_DATA SHOWN_
· · ·
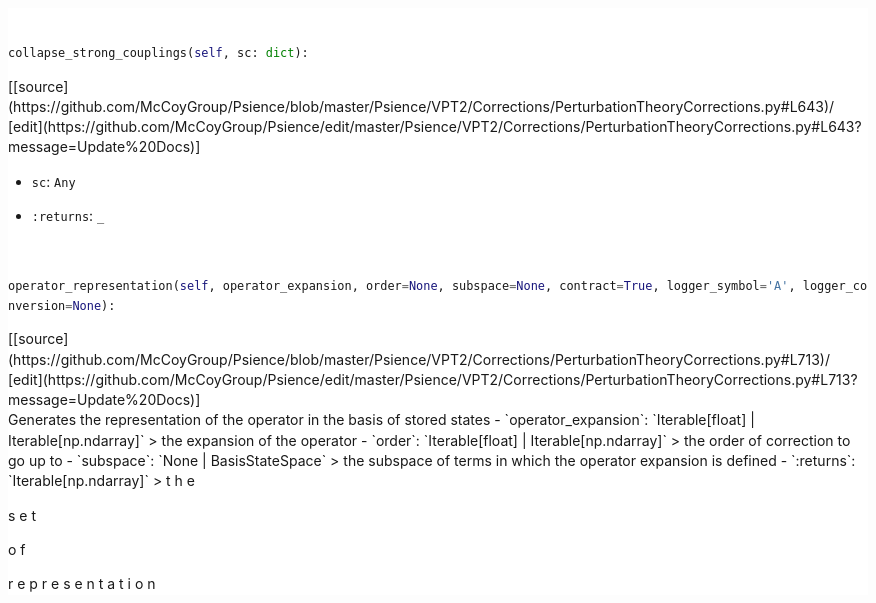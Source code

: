 <a id="Psience.VPT2.Corrections.PerturbationTheoryCorrections.collapse_strong_couplings" class="docs-object-method">&nbsp;</a> 
```python
collapse_strong_couplings(self, sc: dict): 
```
<div class="docs-source-link" markdown="1">
[[source](https://github.com/McCoyGroup/Psience/blob/master/Psience/VPT2/Corrections/PerturbationTheoryCorrections.py#L643)/
[edit](https://github.com/McCoyGroup/Psience/edit/master/Psience/VPT2/Corrections/PerturbationTheoryCorrections.py#L643?message=Update%20Docs)]
</div>

  - `sc`: `Any`
    > 
  - `:returns`: `_`
    >


<a id="Psience.VPT2.Corrections.PerturbationTheoryCorrections.operator_representation" class="docs-object-method">&nbsp;</a> 
```python
operator_representation(self, operator_expansion, order=None, subspace=None, contract=True, logger_symbol='A', logger_conversion=None): 
```
<div class="docs-source-link" markdown="1">
[[source](https://github.com/McCoyGroup/Psience/blob/master/Psience/VPT2/Corrections/PerturbationTheoryCorrections.py#L713)/
[edit](https://github.com/McCoyGroup/Psience/edit/master/Psience/VPT2/Corrections/PerturbationTheoryCorrections.py#L713?message=Update%20Docs)]
</div>
Generates the representation of the operator in the basis of stored states
  - `operator_expansion`: `Iterable[float] | Iterable[np.ndarray]`
    > the expansion of the operator
  - `order`: `Iterable[float] | Iterable[np.ndarray]`
    > the order of correction to go up to
  - `subspace`: `None | BasisStateSpace`
    > the subspace of terms in which the operator expansion is defined
  - `:returns`: `Iterable[np.ndarray]`
    > t
h
e
 
s
e
t
 
o
f
 
r
e
p
r
e
s
e
n
t
a
t
i
o
n
 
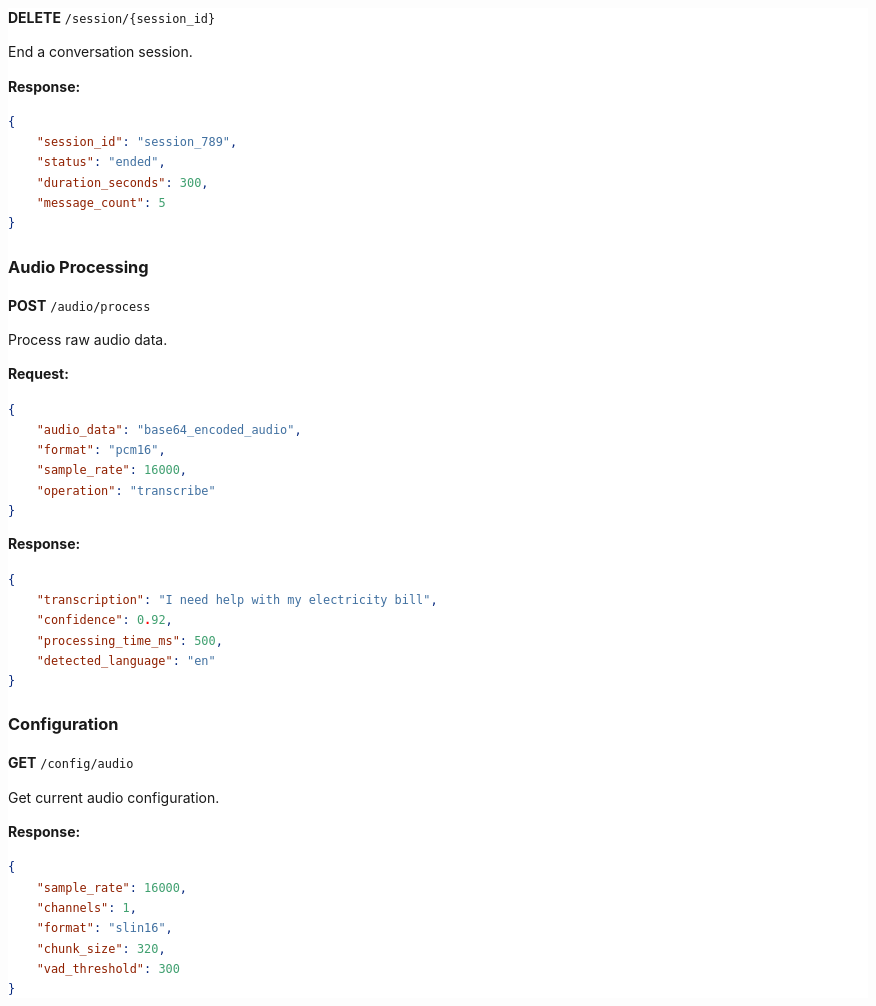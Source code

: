 **DELETE** `/session/{session_id}`

End a conversation session.

**Response:**
```json
{
    "session_id": "session_789",
    "status": "ended",
    "duration_seconds": 300,
    "message_count": 5
}
```

### Audio Processing

**POST** `/audio/process`

Process raw audio data.

**Request:**
```json
{
    "audio_data": "base64_encoded_audio",
    "format": "pcm16",
    "sample_rate": 16000,
    "operation": "transcribe"
}
```

**Response:**
```json
{
    "transcription": "I need help with my electricity bill",
    "confidence": 0.92,
    "processing_time_ms": 500,
    "detected_language": "en"
}
```

### Configuration

**GET** `/config/audio`

Get current audio configuration.

**Response:**
```json
{
    "sample_rate": 16000,
    "channels": 1,
    "format": "slin16",
    "chunk_size": 320,
    "vad_threshold": 300
}
```
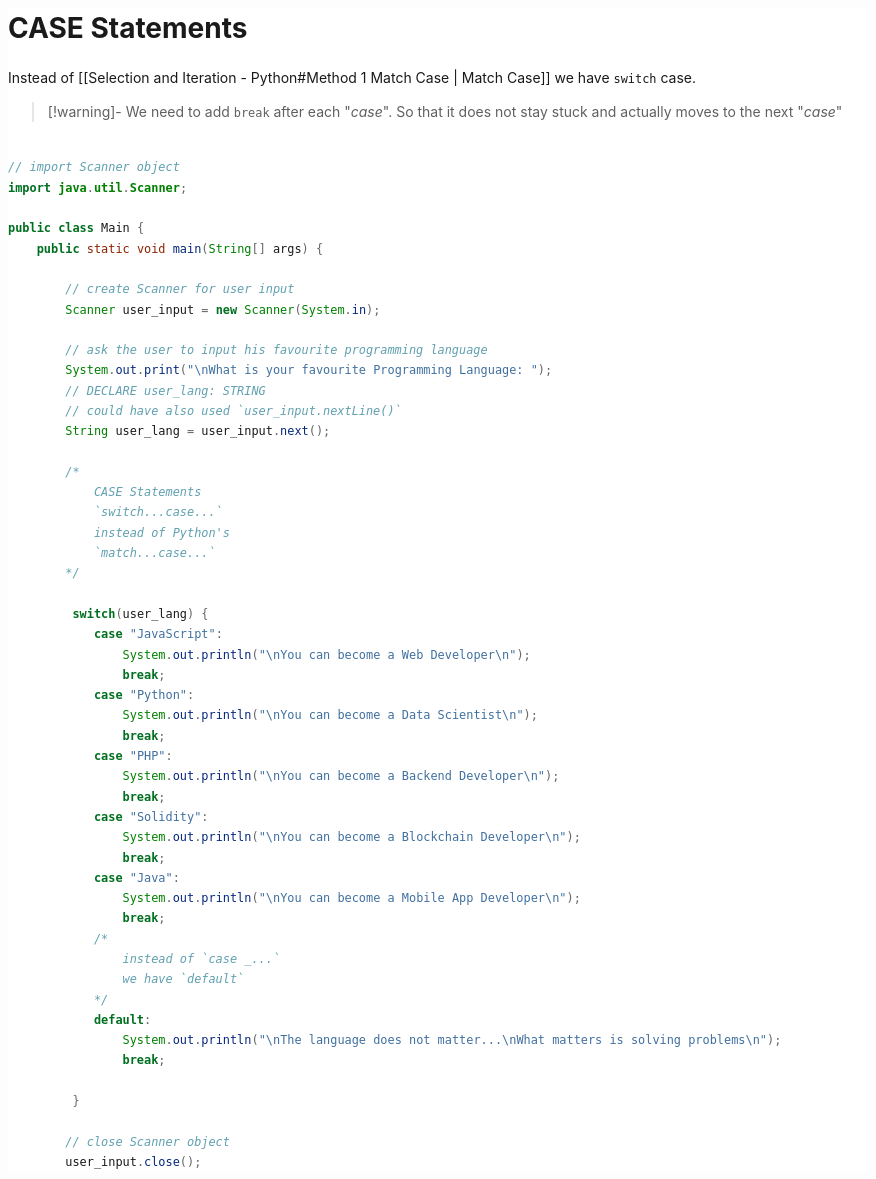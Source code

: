 # CASE Statements

Instead of [[Selection and Iteration - Python#Method 1 Match Case | Match Case]] we have `switch` case.

>[!warning]-
>We need to add `break` after each "*case*".
>So that it does not stay stuck and actually moves to the next "*case*"

```java

// import Scanner object
import java.util.Scanner;

public class Main {
    public static void main(String[] args) {

        // create Scanner for user input
        Scanner user_input = new Scanner(System.in);

        // ask the user to input his favourite programming language
        System.out.print("\nWhat is your favourite Programming Language: ");
        // DECLARE user_lang: STRING
	    // could have also used `user_input.nextLine()`
        String user_lang = user_input.next();

        /*
            CASE Statements
            `switch...case...`
            instead of Python's
            `match...case...`
        */

         switch(user_lang) {
            case "JavaScript":
                System.out.println("\nYou can become a Web Developer\n");
                break;
            case "Python":
                System.out.println("\nYou can become a Data Scientist\n");
                break;
            case "PHP":
                System.out.println("\nYou can become a Backend Developer\n");
                break;
            case "Solidity":
                System.out.println("\nYou can become a Blockchain Developer\n");
                break;
            case "Java":
                System.out.println("\nYou can become a Mobile App Developer\n");
                break;
            /*
                instead of `case _...`
                we have `default`
            */
            default:
                System.out.println("\nThe language does not matter...\nWhat matters is solving problems\n");
                break;

         }

        // close Scanner object
        user_input.close();

```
· · ·
_EXERCISE GOAL_
Check all the records above and select each line where the string "order" is found.

_YOUR SOLUTION_
operator_representation(self, operator_expansion, order=None, subspace=None, contract=True, logger_symbol='A', logger_conversion=None): 
  - `order`: `Iterable[float] | Iterable[np.ndarray]`
    > the order of correction to go up to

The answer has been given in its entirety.